Olivier De Schutter, le rapporteur spécial de l’Onu pour le droit à l’alimentation, se sent "extrêmement encouragé". "On a compris aujourd’hui que la question de la faim n’était pas seulement une question technique de production insuffisante mais une question politique." La reconnaissance du droit à l’alimentation comme véritable droit de l’homme progresse, "absolument" !

Sabine Verhest

Entretien Olivier De Schutter, le rapporteur spécial de l’Onu pour le droit à l’alimentation, se sent "extrêmement encouragé". "On a compris aujourd’hui que la question de la faim n’était pas seulement une question technique de production insuffisante mais une question politique." La reconnaissance du droit à l’alimentation comme véritable droit de l’homme progresse, "absolument" !

Les cours des céréales s’envolent à nouveau. Les efforts entrepris pour stopper la spéculation sur les produits agricoles dans la foulée de la crise alimentaire de 2008 étaient-ils suffisants ?

Non, rien n’a été fait et, malheureusement, tous les Etats n’ont pas été convaincus au même degré qu’il s’agissait d’un vrai problème. Je suis persuadé que c’est un des facteurs qui accélèrent cette volatilité considérable. Car il n’y a pas de raison de paniquer : les stocks sont nettement meilleurs qu’en 2008, grâce à de très bonnes récoltes en 2008, 2009 et 2010. On a globalement cette année la troisième meilleure récolte historique de céréales.

Qui est responsable de la volatilité ?

Malheureusement, la logique financière n’est pas la logique économique Face à des prix qui s’envolent, il faut faire son examen de conscience. Pourquoi n’a-t-on pas tiré les leçons de 2008 ? On se trouve dans un contexte où la volatilité va s’accroître du fait de phénomènes météorologiques extrêmes. En 2009, la canicule et la sécheresse frappaient en Inde. Cet été, les incendies de forêts ont fait rage en Russie. Les changements climatiques constituent déjà une source de volatilité considérable sur les marchés : les productions sont de moins en moins prévisibles, les saisons des pluies de plus en plus courtes, etc.

Que faire face aux changements climatiques qui affectent l’agriculture ?
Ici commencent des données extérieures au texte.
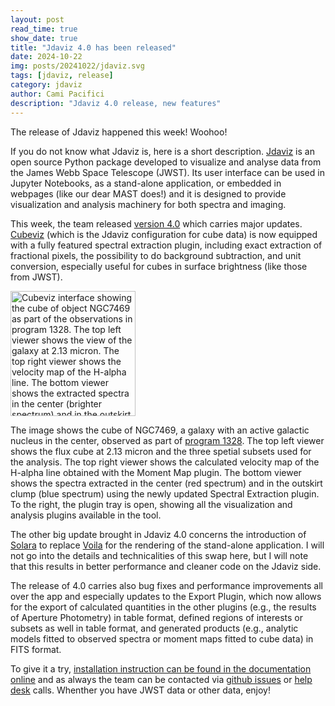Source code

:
 ```yaml
---
layout: post
read_time: true
show_date: true
title: "Jdaviz 4.0 has been released"
date: 2024-10-22
img: posts/20241022/jdaviz.svg
tags: [jdaviz, release]
category: jdaviz
author: Cami Pacifici
description: "Jdaviz 4.0 release, new features"
---
```


The release of Jdaviz happened this week! Woohoo!

If you do not know what Jdaviz is, here is a short description. [Jdaviz](https://jdaviz.readthedocs.io/en/stable/) is 
an open source Python package developed to visualize and analyse data from 
the James Webb Space Telescope (JWST). Its user interface can be used in Jupyter Notebooks, 
as a stand-alone application, or embedded in webpages (like our dear MAST does!) and it is designed to provide 
visualization and analysis machinery for both spectra and imaging.

This week, the team released [version 4.0](https://github.com/spacetelescope/jdaviz/releases/tag/v4.0.0) which carries major updates. 
[Cubeviz](https://jdaviz.readthedocs.io/en/stable/cubeviz/index.html) (which is the Jdaviz configuration for cube data) 
is now equipped with a fully featured spectral extraction plugin, including 
exact extraction of fractional pixels, the possibility to do background subtraction, and unit conversion, especially useful for cubes 
in surface brightness (like those from JWST).

<img src="../../../assets/img/posts/20241022/cubeviz_for_blog.png" alt="Cubeviz interface showing the cube of object NGC7469 as part of 
  the observations in program 1328. The top left viewer shows the view of the galaxy at 2.13 micron. The top right viewer 
  shows the velocity map of the H-alpha line. The bottom viewer shows 
  the extracted spectra in the center (brighter spectrum) and in the outskirt clump (dimmer spectrum)." width="200"/>

The image shows the cube of NGC7469, a galaxy with an active galactic nucleus in the center, 
observed as part of [program 1328](https://www.stsci.edu/jwst/science-execution/approved-programs/dd-ers/program-1328). The top 
left viewer shows the flux cube at 2.13 micron and the three spetial subsets used for the analysis. The top right viewer shows 
the calculated velocity map of the H-alpha line obtained with the Moment Map plugin. The bottom viewer shows the spectra extracted 
in the center (red spectrum) and in the outskirt clump (blue spectrum) using the newly updated Spectral Extraction plugin. 
To the right, the plugin tray is open, showing all the visualization and analysis plugins available in the tool.

The other big update brought in Jdaviz 4.0 concerns the introduction of [Solara](https://solara.dev/) to replace 
[Voila](https://voila.readthedocs.io/en/stable/) for the rendering of the stand-alone application. 
I will not go into the details and technicalities of this swap here, 
but I will note that this results in better performance and cleaner code on the Jdaviz side. 

The release of 4.0 carries also bug fixes and performance improvements all over the app and especially updates to the 
Export Plugin, which now allows for the export of calculated quantities in the other plugins (e.g., the results of Aperture Photometry) 
in table format, defined regions of interests or subsets as well in table format, and generated products (e.g., analytic models 
fitted to observed spectra or moment maps fitted to cube data) in FITS format.

To give it a try, [installation instruction can be found in the documentation online](https://jdaviz.readthedocs.io/en/stable/installation.html) 
and as always the team can be contacted via [github issues](https://github.com/spacetelescope/jdaviz/issues) or 
[help desk](https://stsci.service-now.com/jwst) calls. Whenther you have JWST data or other data, enjoy!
Il faut se rappeler que l’agriculture est victime des changements climatiques, mais en est aussi une des causes principales : 33 % des émissions de gaz à effet de serre d’origine humaine viennent de l’agriculture et de la déforestation. L’agriculture doit se développer de manière à être plus résiliente aux chocs climatiques. Diversifier et déconcentrer la production est une manière de s’assurer contre le risque. Il faut aussi réorienter l’agriculture vers une agriculture faible en carbone, avec des méthodes de production durables, qui utilisent moins d’engrais chimiques et de mécanisation, et plus de main-d’œuvre. Il n’est plus possible de le faire chez nous, mais dans les pays en voie de développement, mon message est très clair : développons l’agriculture de manière à en faire une solution aux changements climatiques plutôt qu’un problème.

Etes-vous entendu pour autant ?

Cela commence, parce que la pression monte : les agriculteurs des pays en voie de développement sont les premières victimes des changements climatiques. Malgré tout, il faut reconnaître que beaucoup de gouvernements restent prisonniers d’une vue unidirectionnelle, ils ne voient d’avenir que dans une industrialisation et une mécanisation plus fortes. La modernisation agricole, ce n’est pas juste reproduire le schéma qu’on a suivi chez nous, cela peut et doit être autre chose pour ne pas tomber dans les mêmes vulnérabilités, comme le piège de la dépendance énergétique par exemple. Seule l’agriculture résiliente et faible en carbone peut être à la hauteur des enjeux du XXIe siècle.

L’accaparement des terres est-il sur la voie de la régulation par ailleurs ?

Cette question est extraordinairement sensible, pour les pays investisseurs - la Chine, les pays du Golfe ou l’Egypte - et les pays cibles. Il faut explorer deux pistes réalistes. Un, l’Union africaine a des directives sur les politiques foncières à mettre en œuvre et mon espoir est que les gouvernements de la région se surveillent eux-mêmes. Deux, les pays se rendent compte que leur intérêt à long terme est que ces investissements bénéficient aux collectivités locales. S’ils veulent la stabilité politique et le soutien de leur population, ils doivent s’assurer que la pauvreté rurale recule et, pour cela, investir dans l’agriculture familiale plutôt qu’être appâtés par les promesses que leur font miroiter les investisseurs.